Das gleichmäßige Summen der Maschinen, das schwache Vibrieren waren längst ins Unterbewusstsein gegangen. Jetzt aber klatschten die Seen gegen den Schiffsrumpf und ließen ihn erzittern. Das Schiff begann zu rollen und zu stampfen. Als Bob aufstand um sich an der Bar noch ein Bier zu holen, wäre er fast zu Boden gegangen – schnell ließ er sich wieder in den Sessel fallen. Durch die großen Scheiben konnte man sehen, dass Höhe und Steilheit der Seen schnell zunahmen. Von den brechenden Seen wehte Gicht ab, griff wie mit langen Fingern nach dem Schiff. "Hokusai!" flüsterte Mitsuko. Die Gicht der Bugsee lief an den Scheiben herunter. Dann setzte auch noch ein Schneeschauer ein, Himmel und See waren nicht mehr zu unterscheiden. Die Reiseleiterin ging herum und bot Tabletten gegen die Seekrankheit an; Mitsuko griff hastig zu. Gerade noch rechtzeitig!8
"Mann-oh-mann!" Jetzt war sogar Bob überwältigt.

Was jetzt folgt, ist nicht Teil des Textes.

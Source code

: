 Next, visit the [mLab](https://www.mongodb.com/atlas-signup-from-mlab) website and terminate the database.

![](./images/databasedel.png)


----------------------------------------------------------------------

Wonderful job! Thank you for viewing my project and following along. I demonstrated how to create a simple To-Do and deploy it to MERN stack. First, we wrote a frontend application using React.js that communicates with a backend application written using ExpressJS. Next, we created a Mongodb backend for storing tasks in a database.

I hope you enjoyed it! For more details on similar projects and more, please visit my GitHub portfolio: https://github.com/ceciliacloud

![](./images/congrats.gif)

Ruhige See, tiefe Nacht, unzählige Sterne. Und darüber das Nordlicht! Grünlich wehten die Schleier, flackerten die Girlanden und Fackeln. Sie stiegen auf und ab, leuchteten auf und verblassten, spielten kurz in rot und violett um dann wieder grün zu phosphoreszieren, zuckten und waberten unglaublich schnell über den Himmel.
Die Reiseleiterin erinnerte an den Glauben der Germanen, die im Nordlicht die Fackeln der in Walhall tafelnden Götter sahen, und sie erzählte von der besonderen Beziehung der alten Japaner zum Nordlicht. "Die Japaner glaubten, bei Nordlicht ein Kind zu zeugen garantiere diesem ein langes und glückliches Leben – ein guter Grund für junge Paare um mit Hurtigruten zu fahren!" Mitsuko kicherte, Bob drückte sie fest an sich.9
"Zum Abschluss unserer Reise gibt es ein großes norwegisches Festbüffet – Sie werden begeistert sein!" kündigte die Reiseleiterin an.

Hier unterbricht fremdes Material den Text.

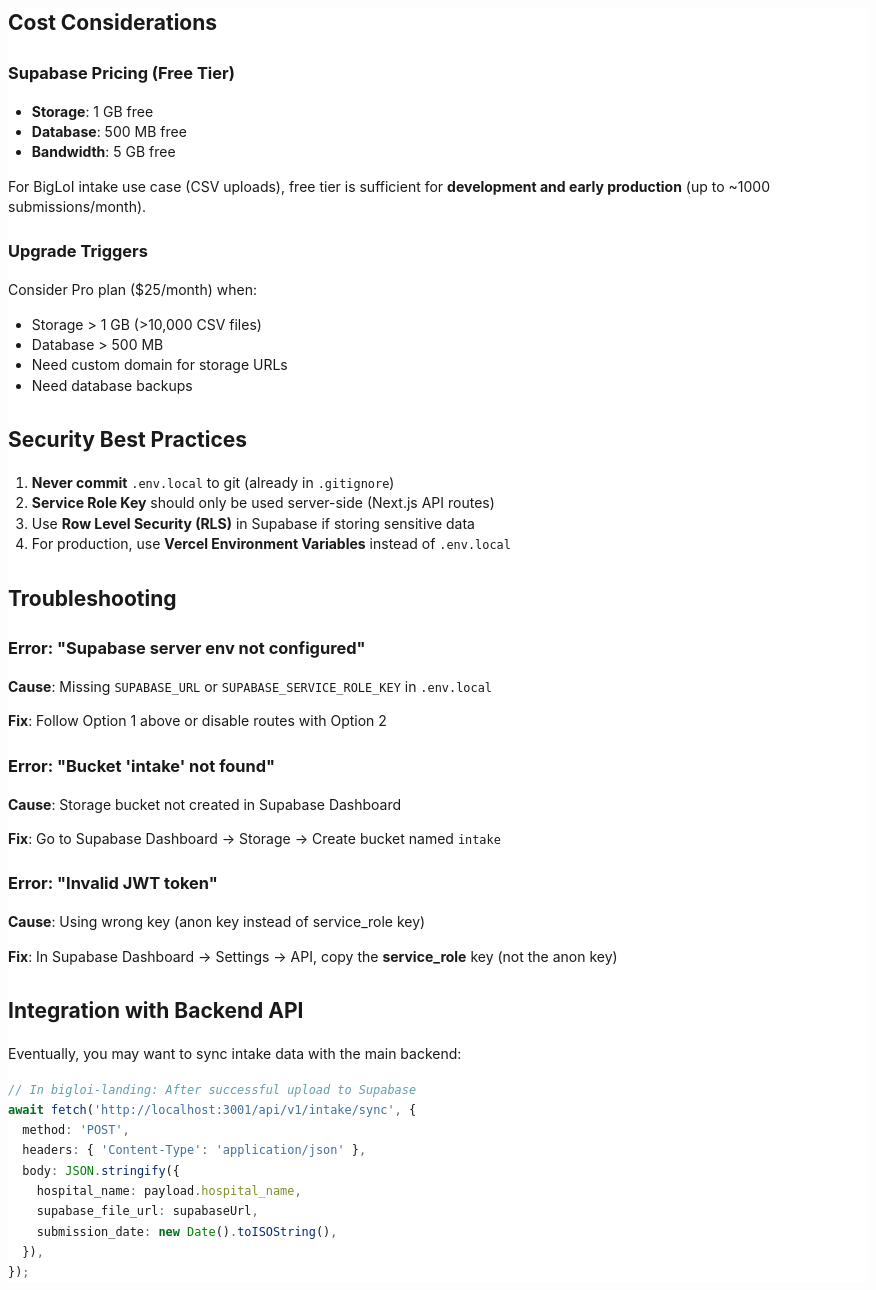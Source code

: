 ## Cost Considerations

### Supabase Pricing (Free Tier)

- **Storage**: 1 GB free
- **Database**: 500 MB free
- **Bandwidth**: 5 GB free

For BigLoI intake use case (CSV uploads), free tier is sufficient for **development and early production** (up to ~1000 submissions/month).

### Upgrade Triggers

Consider Pro plan ($25/month) when:
- Storage > 1 GB (>10,000 CSV files)
- Database > 500 MB
- Need custom domain for storage URLs
- Need database backups

## Security Best Practices

1. **Never commit** `.env.local` to git (already in `.gitignore`)
2. **Service Role Key** should only be used server-side (Next.js API routes)
3. Use **Row Level Security (RLS)** in Supabase if storing sensitive data
4. For production, use **Vercel Environment Variables** instead of `.env.local`

## Troubleshooting

### Error: "Supabase server env not configured"

**Cause**: Missing `SUPABASE_URL` or `SUPABASE_SERVICE_ROLE_KEY` in `.env.local`

**Fix**: Follow Option 1 above or disable routes with Option 2

### Error: "Bucket 'intake' not found"

**Cause**: Storage bucket not created in Supabase Dashboard

**Fix**: Go to Supabase Dashboard → Storage → Create bucket named `intake`

### Error: "Invalid JWT token"

**Cause**: Using wrong key (anon key instead of service_role key)

**Fix**: In Supabase Dashboard → Settings → API, copy the **service_role** key (not the anon key)

## Integration with Backend API

Eventually, you may want to sync intake data with the main backend:

```typescript
// In bigloi-landing: After successful upload to Supabase
await fetch('http://localhost:3001/api/v1/intake/sync', {
  method: 'POST',
  headers: { 'Content-Type': 'application/json' },
  body: JSON.stringify({
    hospital_name: payload.hospital_name,
    supabase_file_url: supabaseUrl,
    submission_date: new Date().toISOString(),
  }),
});
```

Sie versprach nicht zu viel. Das Büffet bog sich unter den aufgetürmten Leckereien. Da waren Hummer und Krabben, Räker und Muscheln, geräucherter Lachs und Gravet Lax, Meerforellen und Saiblinge. Unter den warmen Gerichten fanden sich neben Fisch, Rind, Schwein und Geflügel auch Walfleisch und Rentiersteak! Und erst der Nachtisch! Wie viele Torten! Cremes! Panna Cotta! Eis! Mitsuko ließ sich von Bobs Appetit anstecken und futterte wie seit Kinderzeiten nicht mehr. Und jetzt noch einen starken Kaffee! Und an der Bar einen Aquavit aus der riesigen Auswahl!
Wahrlich, das war ein würdiger Abschluss einer wunderbaren Fahrt.10
"Zufrieden?" – "Ja, sehr zufrieden!"
Als Mitsuko und Bob das Gebäude mit der Leuchtschrift "Terminal der Hurtigruten" verließen und den Broadway entlang bummelten, war die Nacht längst hereingebrochen. Die Luft war frisch. Mitsuko fröstelte, und Bob legte seinen Arm um ihre Schultern. Die freie Hand steckte er in die Jackentasche und stieß dabei auf den kleinen Flyer, der in ihn und Mitsuko zu der Reise veranlasst hatte; achtlos knüllte er ihn zusammen und ließ ihn fallen.